• What you will do
Unless a line falls after the one with "It is defined", retype it exactly from the records below; leave out all pictures.

(Rendered images with source text)
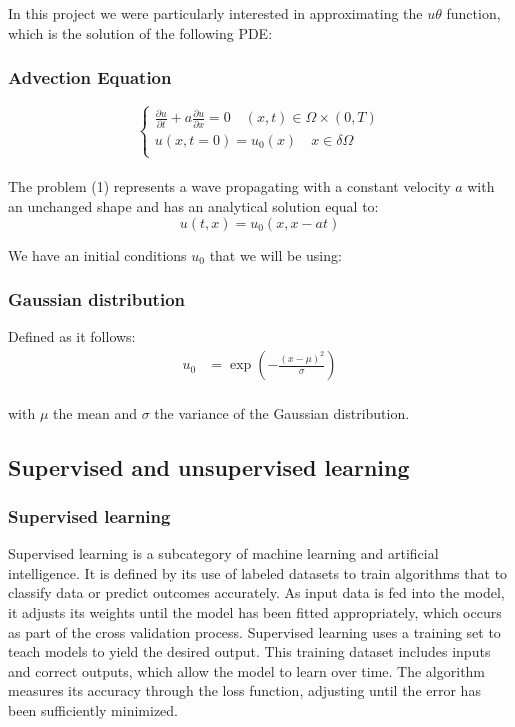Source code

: \documentclass{article}
\begin{document}
In this project we were particularly interested in approximating the $u\theta$ function, which is the solution of the following PDE:

\subsubsection*{Advection Equation}

\begin{equation}
    \begin{cases}
    \frac{\partial u}{\partial t} + a \frac{\partial u}{\partial x} = 0 \quad (x,t) \in \Omega \times (0,T) \\
     u(x,t=0) = u_0(x) \quad x \in \delta \Omega \\
    \end{cases}
\end{equation}
\\
The problem (1) represents a wave propagating with a constant velocity $a$ with an unchanged shape and has an analytical solution equal to: 
$$
u(t, x)=u_0(x, x-at)
$$

We have an initial conditions $u_0$ that we will be using:  
\subsubsection*{Gaussian distribution}

Defined as it follows:
\begin{align*}
    u_0 &= \exp\left(-\frac{(x - \mu)^2}{\sigma}\right)
\end{align*}
\\
with $\mu$ the mean and $\sigma$ the variance of the Gaussian distribution.

\subsection{Supervised and unsupervised learning}

\subsubsection{Supervised learning}

Supervised learning is a subcategory of machine learning and artificial intelligence. 
It is defined by its use of labeled datasets to train algorithms that to classify data or predict outcomes accurately. As input data is fed into the model, 
it adjusts its weights until the model has been fitted appropriately, which occurs as part of the cross validation process. Supervised learning uses a training set to teach models to yield the desired output. This training dataset includes inputs and correct outputs, which allow the model to learn over time. The algorithm measures its accuracy through the loss function, 
adjusting until the error has been sufficiently minimized. 
\end{document}
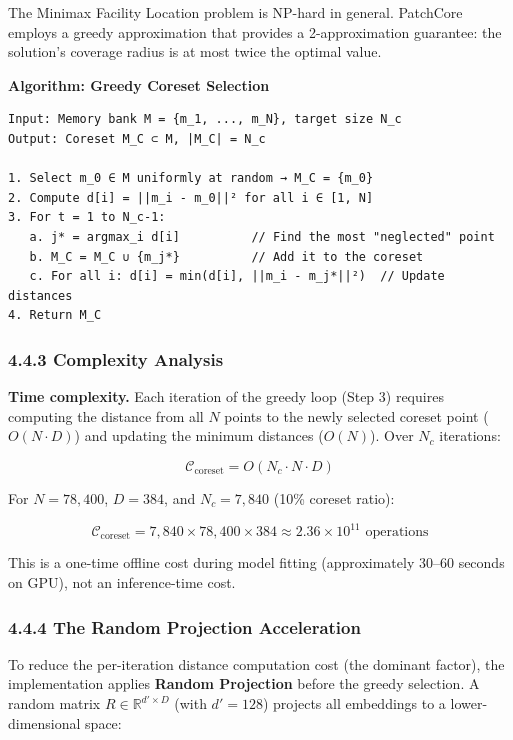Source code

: The Minimax Facility Location problem is NP-hard in general. PatchCore employs a greedy approximation that provides a 2-approximation guarantee: the solution's coverage radius is at most twice the optimal value.

\textbf{Algorithm: Greedy Coreset Selection}

\begin{verbatim}
Input: Memory bank M = {m_1, ..., m_N}, target size N_c
Output: Coreset M_C ⊂ M, |M_C| = N_c

1. Select m_0 ∈ M uniformly at random → M_C = {m_0}
2. Compute d[i] = ||m_i - m_0||² for all i ∈ [1, N]
3. For t = 1 to N_c-1:
   a. j* = argmax_i d[i]          // Find the most "neglected" point
   b. M_C = M_C ∪ {m_j*}          // Add it to the coreset
   c. For all i: d[i] = min(d[i], ||m_i - m_j*||²)  // Update distances
4. Return M_C
\end{verbatim}

\subsubsection{4.4.3 Complexity Analysis}\label{complexity-analysis}

\textbf{Time complexity.} Each iteration of the greedy loop (Step 3) requires computing the distance from all \(N\) points to the newly selected coreset point (\(O(N \cdot D)\)) and updating the minimum distances (\(O(N)\)). Over \(N_c\) iterations:

\[\mathcal{C}_{\text{coreset}} = O(N_c \cdot N \cdot D)\]

For \(N = 78{,}400\), \(D = 384\), and \(N_c = 7{,}840\) (10\% coreset ratio):

\[\mathcal{C}_{\text{coreset}} = 7{,}840 \times 78{,}400 \times 384 \approx 2.36 \times 10^{11} \text{ operations}\]

This is a one-time offline cost during model fitting (approximately 30--60 seconds on GPU), not an inference-time cost.

\subsubsection{4.4.4 The Random Projection Acceleration}\label{the-random-projection-acceleration}

To reduce the per-iteration distance computation cost (the dominant factor), the implementation applies \textbf{Random Projection} before the greedy selection. A random matrix \(R \in \mathbb{R}^{d' \times D}\) (with \(d' = 128\)) projects all embeddings to a lower-dimensional space:

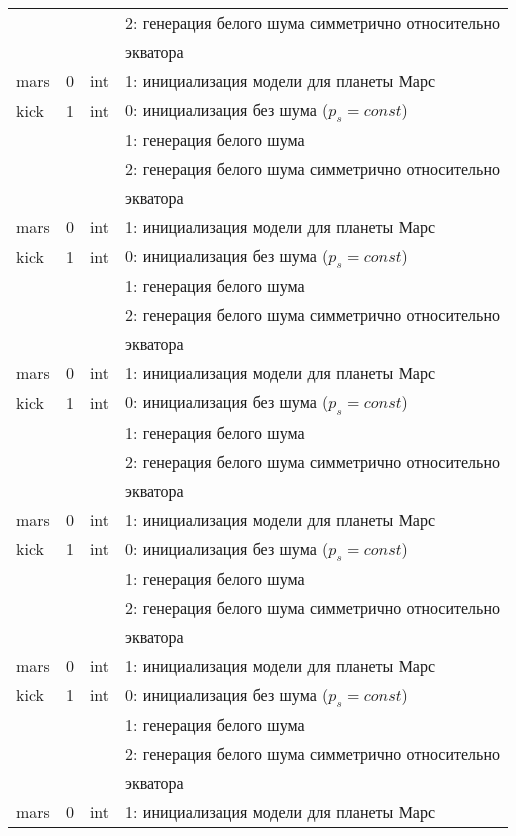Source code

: \begin{longtable*}[c]{|l|c|l|l|}
      &   &     & 2: генерация белого шума симметрично относительно \\
  & & & экватора    \\
 mars & 0 & int & 1: инициализация модели для планеты Марс     \\
kick & 1 & int & 0: инициализация без шума (\(p_s = const\)) \\
      &   &     & 1: генерация белого шума                  \\
      &   &     & 2: генерация белого шума симметрично относительно \\
  & & & экватора    \\
 mars & 0 & int & 1: инициализация модели для планеты Марс     \\
kick & 1 & int & 0: инициализация без шума (\(p_s = const\)) \\
      &   &     & 1: генерация белого шума                  \\
      &   &     & 2: генерация белого шума симметрично относительно \\
  & & & экватора    \\
 mars & 0 & int & 1: инициализация модели для планеты Марс     \\
kick & 1 & int & 0: инициализация без шума (\(p_s = const\)) \\
      &   &     & 1: генерация белого шума                  \\
      &   &     & 2: генерация белого шума симметрично относительно \\
  & & & экватора    \\
 mars & 0 & int & 1: инициализация модели для планеты Марс     \\
kick & 1 & int & 0: инициализация без шума (\(p_s = const\)) \\
      &   &     & 1: генерация белого шума                  \\
      &   &     & 2: генерация белого шума симметрично относительно \\
  & & & экватора    \\
 mars & 0 & int & 1: инициализация модели для планеты Марс     \\
kick & 1 & int & 0: инициализация без шума (\(p_s = const\)) \\
      &   &     & 1: генерация белого шума                  \\
      &   &     & 2: генерация белого шума симметрично относительно \\
  & & & экватора    \\
 mars & 0 & int & 1: инициализация модели для планеты Марс     \\
 \hline
\end{longtable*}

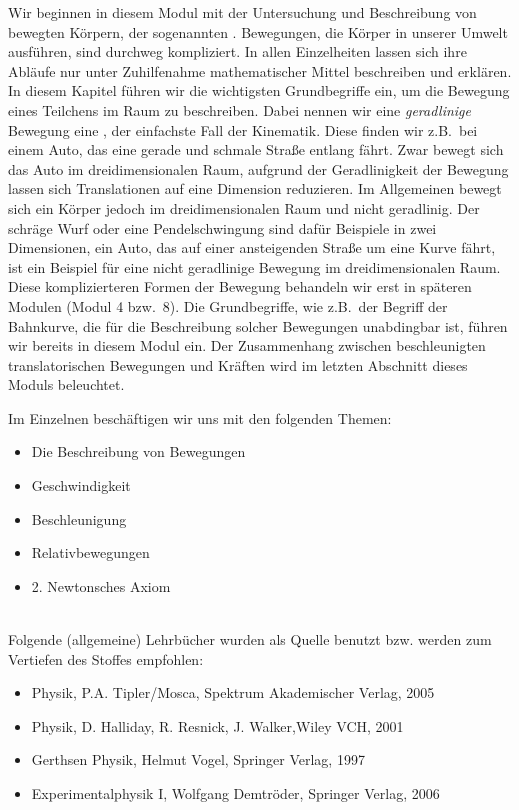 




\MSetSubject{\MINTPhysics}


\begin{MSectionStart}


Wir beginnen in diesem Modul mit der Untersuchung und Beschreibung von bewegten K\"orpern, der sogenannten . Bewegungen, die K\"orper in unserer Umwelt ausf\"uhren, sind durchweg kompliziert. In allen Einzelheiten lassen sich ihre Abl\"aufe nur unter Zuhilfenahme mathematischer Mittel beschreiben und erkl\"aren. In diesem Kapitel f\"uhren wir die wichtigsten Grundbegriffe ein, um die Bewegung eines Teilchens im Raum zu beschreiben. Dabei nennen wir eine \textit{geradlinige} Bewegung eine , der einfachste Fall der Kinematik. Diese finden wir z.B.~bei einem Auto, das eine gerade und schmale Stra{\ss}e entlang f\"ahrt. Zwar bewegt sich das Auto im dreidimensionalen Raum, aufgrund der Geradlinigkeit der Bewegung lassen sich Translationen auf eine Dimension reduzieren. Im Allgemeinen bewegt sich ein K\"orper jedoch im dreidimensionalen Raum und nicht geradlinig. Der schr\"age Wurf oder eine Pendelschwingung sind daf\"ur Beispiele in zwei Dimensionen, ein Auto, das auf einer ansteigenden Stra{\ss}e um eine Kurve f\"ahrt, ist ein Beispiel f\"ur eine nicht geradlinige Bewegung im dreidimensionalen Raum. Diese komplizierteren Formen der Bewegung behandeln wir erst in sp\"ateren Modulen (Modul 4 bzw.~8). Die Grundbegriffe, wie z.B.~der Begriff der Bahnkurve, die f\"ur die Beschreibung solcher Bewegungen unabdingbar ist, f\"uhren wir bereits in diesem Modul ein. Der Zusammenhang zwischen beschleunigten translatorischen Bewegungen und Kr\"aften wird im letzten Abschnitt dieses Moduls beleuchtet.



 Im Einzelnen besch\"aftigen wir uns mit den folgenden Themen:
  
\begin{itemize}
\item Die Beschreibung von Bewegungen
\item Geschwindigkeit
\item Beschleunigung
\item Relativbewegungen
\item 2. Newtonsches Axiom
\end{itemize}
\ \\[0.5cm]
Folgende (allgemeine) Lehrb\"ucher wurden als Quelle benutzt bzw. werden zum Vertiefen des Stoffes empfohlen:  
\begin{itemize} 
\item Physik, P.A. Tipler/Mosca, Spektrum Akademischer Verlag, 2005
\item Physik, D. Halliday, R. Resnick, J. Walker,Wiley VCH, 2001
\item Gerthsen Physik, Helmut Vogel, Springer Verlag, 1997
\item Experimentalphysik I, Wolfgang Demtr\"oder, Springer Verlag, 2006
\end{itemize}

\end{MSectionStart}


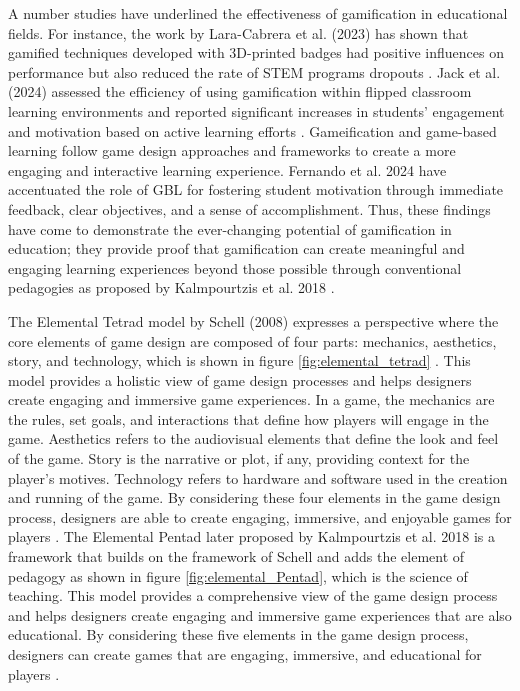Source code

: A number studies have underlined the effectiveness of gamification in educational fields. For instance, the work by Lara-Cabrera et al. (2023) has shown that gamified techniques developed with 3D-printed badges had positive influences on performance but also reduced the rate of STEM programs dropouts \cite{lara2023badges}. Jack et al. (2024) assessed the efficiency of using gamification within flipped classroom learning environments and reported significant increases in students' engagement and motivation based on active learning efforts \cite{jack2024gamification}. Gameification and game-based learning follow game design approaches and frameworks to create a more engaging and interactive learning experience. Fernando et al. 2024 have accentuated the role of GBL for fostering student motivation through immediate feedback, clear objectives, and a sense of accomplishment. Thus, these findings have come to demonstrate the ever-changing potential of gamification in education; they provide proof that gamification can create meaningful and engaging learning experiences beyond those possible through conventional pedagogies as proposed by Kalmpourtzis et al. 2018 \cite{Kalmpourtzis2018}.

The Elemental Tetrad model by Schell (2008) expresses a perspective where the core elements of game design are composed of four parts: mechanics, aesthetics, story, and technology, which is shown in figure \ref{fig:elemental_tetrad} . This model provides a holistic view of game design processes and helps designers create engaging and immersive game experiences. In a game, the mechanics are the rules, set goals, and interactions that define how players will engage in the game. Aesthetics refers to the audiovisual elements that define the look and feel of the game. Story is the narrative or plot, if any, providing context for the player's motives. Technology refers to hardware and software used in the creation and running of the game. By considering these four elements in the game design process, designers are able to create engaging, immersive, and enjoyable games for players \cite{schell2008art}. The Elemental Pentad later proposed by Kalmpourtzis et al. 2018 is a framework that builds on the framework of Schell and adds the element of pedagogy as shown in figure \ref{fig:elemental_Pentad}, which is the science of teaching. This model provides a comprehensive view of the game design process and helps designers create engaging and immersive game experiences that are also educational. By considering these five elements in the game design process, designers can create games that are engaging, immersive, and educational for players \cite{Kalmpourtzis2018}.

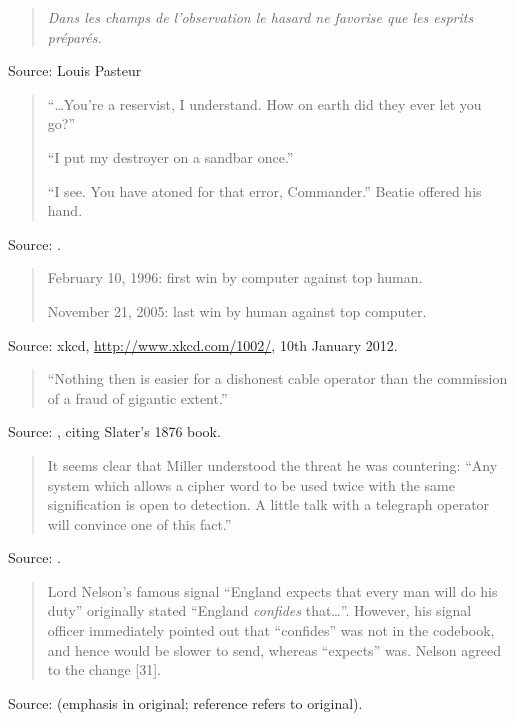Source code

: \documentclass[a4paper]{article}
\begin{document}
\begin{quote}
	{\it Dans les champs de l'observation le hasard ne favorise que les esprits pr\'epar\'es.}
\end{quote}
Source: Louis Pasteur
\medskip

\begin{quote}
	``\ldots You're a reservist, I understand.  How on earth did they ever let you go?''

	``I put my destroyer on a sandbar once.''

	``I see.  You have atoned for that error, Commander.''  Beatie offered his hand.
\end{quote}
Source: \citet[p.~505]{Clancy1986}.
\medskip

\begin{quote}
	February 10, 1996: first win by computer against top human.

	November 21, 2005: last win by human against top computer.
\end{quote}
Source: xkcd, \url{http://www.xkcd.com/1002/}, 10th January 2012.
\medskip

\begin{quote}
	``Nothing then is easier for a dishonest cable operator than the commission of a fraud of
gigantic extent.''
\end{quote}
Source: \citet[p.~210]{Bellovin2011}, citing Slater's 1876 book.
\medskip

\begin{quote}
	It seems clear that Miller understood the threat he was countering: ``Any system which allows a
cipher word to be used twice with the same signification is open to detection.  A little talk with
a telegraph operator will convince one of this fact.''
\end{quote}
Source: \citet[p.~210]{Bellovin2011}.
\medskip

\begin{quote}
	Lord Nelson's famous signal ``England expects that every man will do his duty'' originally
stated ``England \emph{confides} that\ldots''.  However, his signal officer immediately pointed out
that ``confides'' was not in the codebook, and hence would be slower to send, whereas ``expects''
was.  Nelson agreed to the change [31].
\end{quote}
Source: \citet[p.~208]{Bellovin2011} (emphasis in original; reference refers to original).
\medskip
\end{document}
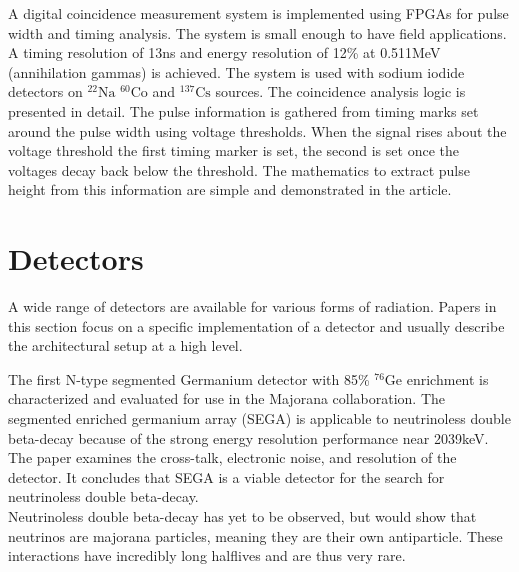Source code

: \documentclass[12pt]{article}
\begin{document}
\begin{doublespacing}
{\large\textbf{\cite{Zhu2011454}}}
A digital coincidence measurement system is implemented using FPGAs for pulse width and timing analysis. The system is small enough to have field applications. A timing resolution of 13ns and energy resolution of 12\% at 0.511MeV (annihilation gammas) is achieved. The system is used with sodium iodide detectors on $^{22}\mbox{Na}$ $^{60}\mbox{Co}$ and $^{137}\mbox{Cs}$ sources. The coincidence analysis logic is presented in detail. The pulse information is gathered from timing marks set around the pulse width using voltage thresholds. When the signal rises about the voltage threshold the first timing marker is set, the second is set once the voltages decay back below the threshold. The mathematics to extract pulse height from this information are simple and demonstrated in the article.
\\[20pt]


\pagebreak
\section{Detectors}   %
A wide range of detectors are available for various forms of radiation. Papers in this section focus on a specific implementation of a detector and usually describe the architectural setup at a high level.
\\[20pt]

{\large\textbf{\cite{Leviner201466}}}

The first N-type segmented Germanium detector with 85\% $^{76}\mbox{Ge}$ enrichment is characterized and evaluated for use in the Majorana collaboration. The segmented enriched germanium array (SEGA) is applicable to neutrinoless double beta-decay because of the strong energy resolution performance near 2039keV. The paper examines the cross-talk, electronic noise, and resolution of the detector. It concludes that SEGA is a viable detector for the search for neutrinoless double beta-decay.
\\
Neutrinoless double beta-decay has yet to be observed, but would show that neutrinos are majorana particles, meaning they are their own antiparticle. These interactions have incredibly long halflives and are thus very rare.
\\[20pt]


{\large\textbf{\cite{Sangsingkeow2003183}}}


\end{doublespacing}
\end{document}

• Result
Source code

: \documentclass{article}
\begin{document}
In this project we were particularly interested in approximating the $u\theta$ function, which is the solution of the following PDE:

\subsubsection*{Advection Equation}

\begin{equation}
    \begin{cases}
    \frac{\partial u}{\partial t} + a \frac{\partial u}{\partial x} = 0 \quad (x,t) \in \Omega \times (0,T) \\
     u(x,t=0) = u_0(x) \quad x \in \delta \Omega \\
    \end{cases}
\end{equation}
\\
The problem (1) represents a wave propagating with a constant velocity $a$ with an unchanged shape and has an analytical solution equal to: 
$$
u(t, x)=u_0(x, x-at)
$$

We have an initial conditions $u_0$ that we will be using:  
\subsubsection*{Gaussian distribution}

Defined as it follows:
\begin{align*}
    u_0 &= \exp\left(-\frac{(x - \mu)^2}{\sigma}\right)
\end{align*}
\\
with $\mu$ the mean and $\sigma$ the variance of the Gaussian distribution.

\subsection{Supervised and unsupervised learning}

\subsubsection{Supervised learning}

Supervised learning is a subcategory of machine learning and artificial intelligence. 
It is defined by its use of labeled datasets to train algorithms that to classify data or predict outcomes accurately. As input data is fed into the model, 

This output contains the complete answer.